Stored records:
BEGIN

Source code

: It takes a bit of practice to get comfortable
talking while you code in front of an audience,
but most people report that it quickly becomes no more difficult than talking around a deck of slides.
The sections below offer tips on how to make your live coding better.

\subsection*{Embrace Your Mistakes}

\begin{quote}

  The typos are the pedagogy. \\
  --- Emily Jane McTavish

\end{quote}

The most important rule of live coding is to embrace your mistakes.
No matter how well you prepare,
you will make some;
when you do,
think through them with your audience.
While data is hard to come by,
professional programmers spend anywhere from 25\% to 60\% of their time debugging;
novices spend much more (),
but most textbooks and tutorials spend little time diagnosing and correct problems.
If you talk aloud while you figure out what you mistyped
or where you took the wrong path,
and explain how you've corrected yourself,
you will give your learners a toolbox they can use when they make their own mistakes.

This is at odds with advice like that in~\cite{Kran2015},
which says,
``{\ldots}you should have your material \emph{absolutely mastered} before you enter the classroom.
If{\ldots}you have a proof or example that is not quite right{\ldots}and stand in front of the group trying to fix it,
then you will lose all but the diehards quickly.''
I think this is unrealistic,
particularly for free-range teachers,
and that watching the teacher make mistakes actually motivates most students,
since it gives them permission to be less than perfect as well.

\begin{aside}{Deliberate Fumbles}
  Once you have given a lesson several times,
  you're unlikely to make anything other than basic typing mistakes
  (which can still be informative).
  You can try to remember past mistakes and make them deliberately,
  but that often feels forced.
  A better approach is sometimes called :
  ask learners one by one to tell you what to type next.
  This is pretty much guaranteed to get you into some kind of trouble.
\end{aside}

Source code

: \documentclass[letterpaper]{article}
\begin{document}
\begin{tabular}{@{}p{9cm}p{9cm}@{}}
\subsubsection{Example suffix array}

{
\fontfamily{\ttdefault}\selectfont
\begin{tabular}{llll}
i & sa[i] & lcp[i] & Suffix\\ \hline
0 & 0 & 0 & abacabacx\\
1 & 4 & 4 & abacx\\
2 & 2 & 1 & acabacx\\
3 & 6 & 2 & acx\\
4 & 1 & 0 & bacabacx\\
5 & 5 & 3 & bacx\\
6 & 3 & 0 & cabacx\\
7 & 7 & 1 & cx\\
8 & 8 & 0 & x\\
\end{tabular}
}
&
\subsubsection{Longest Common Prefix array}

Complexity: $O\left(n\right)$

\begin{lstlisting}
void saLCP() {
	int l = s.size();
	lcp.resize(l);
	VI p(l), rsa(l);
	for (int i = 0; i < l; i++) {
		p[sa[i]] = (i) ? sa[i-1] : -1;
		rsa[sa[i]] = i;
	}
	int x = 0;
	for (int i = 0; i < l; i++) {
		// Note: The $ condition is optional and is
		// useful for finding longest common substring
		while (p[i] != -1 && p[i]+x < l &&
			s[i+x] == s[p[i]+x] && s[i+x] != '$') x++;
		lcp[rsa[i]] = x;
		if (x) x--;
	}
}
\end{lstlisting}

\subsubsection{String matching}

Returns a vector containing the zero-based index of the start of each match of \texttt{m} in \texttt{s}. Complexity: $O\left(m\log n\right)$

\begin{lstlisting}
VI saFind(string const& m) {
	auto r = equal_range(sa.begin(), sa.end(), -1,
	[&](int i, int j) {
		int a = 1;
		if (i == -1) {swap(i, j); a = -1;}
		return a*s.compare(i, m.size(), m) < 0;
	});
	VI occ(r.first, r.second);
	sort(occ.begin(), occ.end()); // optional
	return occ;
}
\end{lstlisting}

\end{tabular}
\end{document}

END

WORK TO COMPLETE
Retype all of the data word for word.

PROBLEM SOLUTION
Source code

: It takes a bit of practice to get comfortable
talking while you code in front of an audience,
but most people report that it quickly becomes no more difficult than talking around a deck of slides.
The sections below offer tips on how to make your live coding better.

\subsection*{Embrace Your Mistakes}

\begin{quote}

  The typos are the pedagogy. \\
  --- Emily Jane McTavish

\end{quote}

The most important rule of live coding is to embrace your mistakes.
No matter how well you prepare,
you will make some;
when you do,
think through them with your audience.
While data is hard to come by,
professional programmers spend anywhere from 25\% to 60\% of their time debugging;
novices spend much more (),
but most textbooks and tutorials spend little time diagnosing and correct problems.
If you talk aloud while you figure out what you mistyped
or where you took the wrong path,
and explain how you've corrected yourself,
you will give your learners a toolbox they can use when they make their own mistakes.

This is at odds with advice like that in~\cite{Kran2015},
which says,
``{\ldots}you should have your material \emph{absolutely mastered} before you enter the classroom.
If{\ldots}you have a proof or example that is not quite right{\ldots}and stand in front of the group trying to fix it,
then you will lose all but the diehards quickly.''
I think this is unrealistic,
particularly for free-range teachers,
and that watching the teacher make mistakes actually motivates most students,
since it gives them permission to be less than perfect as well.

\begin{aside}{Deliberate Fumbles}
  Once you have given a lesson several times,
  you're unlikely to make anything other than basic typing mistakes
  (which can still be informative).
  You can try to remember past mistakes and make them deliberately,
  but that often feels forced.
  A better approach is sometimes called :
  ask learners one by one to tell you what to type next.
  This is pretty much guaranteed to get you into some kind of trouble.
\end{aside}

Source code

: \documentclass[letterpaper]{article}
\begin{document}
\begin{tabular}{@{}p{9cm}p{9cm}@{}}
\subsubsection{Example suffix array}

{
\fontfamily{\ttdefault}\selectfont
\begin{tabular}{llll}
i & sa[i] & lcp[i] & Suffix\\ \hline
0 & 0 & 0 & abacabacx\\
1 & 4 & 4 & abacx\\
2 & 2 & 1 & acabacx\\
3 & 6 & 2 & acx\\
4 & 1 & 0 & bacabacx\\
5 & 5 & 3 & bacx\\
6 & 3 & 0 & cabacx\\
7 & 7 & 1 & cx\\
8 & 8 & 0 & x\\
\end{tabular}
}
&
\subsubsection{Longest Common Prefix array}

Complexity: $O\left(n\right)$

\begin{lstlisting}
void saLCP() {
	int l = s.size();
	lcp.resize(l);
	VI p(l), rsa(l);
	for (int i = 0; i < l; i++) {
		p[sa[i]] = (i) ? sa[i-1] : -1;
		rsa[sa[i]] = i;
	}
	int x = 0;
	for (int i = 0; i < l; i++) {
		// Note: The $ condition is optional and is
		// useful for finding longest common substring
		while (p[i] != -1 && p[i]+x < l &&
			s[i+x] == s[p[i]+x] && s[i+x] != '$') x++;
		lcp[rsa[i]] = x;
		if (x) x--;
	}
}
\end{lstlisting}

\subsubsection{String matching}

Returns a vector containing the zero-based index of the start of each match of \texttt{m} in \texttt{s}. Complexity: $O\left(m\log n\right)$

\begin{lstlisting}
VI saFind(string const& m) {
	auto r = equal_range(sa.begin(), sa.end(), -1,
	[&](int i, int j) {
		int a = 1;
		if (i == -1) {swap(i, j); a = -1;}
		return a*s.compare(i, m.size(), m) < 0;
	});
	VI occ(r.first, r.second);
	sort(occ.begin(), occ.end()); // optional
	return occ;
}
\end{lstlisting}

\end{tabular}
\end{document}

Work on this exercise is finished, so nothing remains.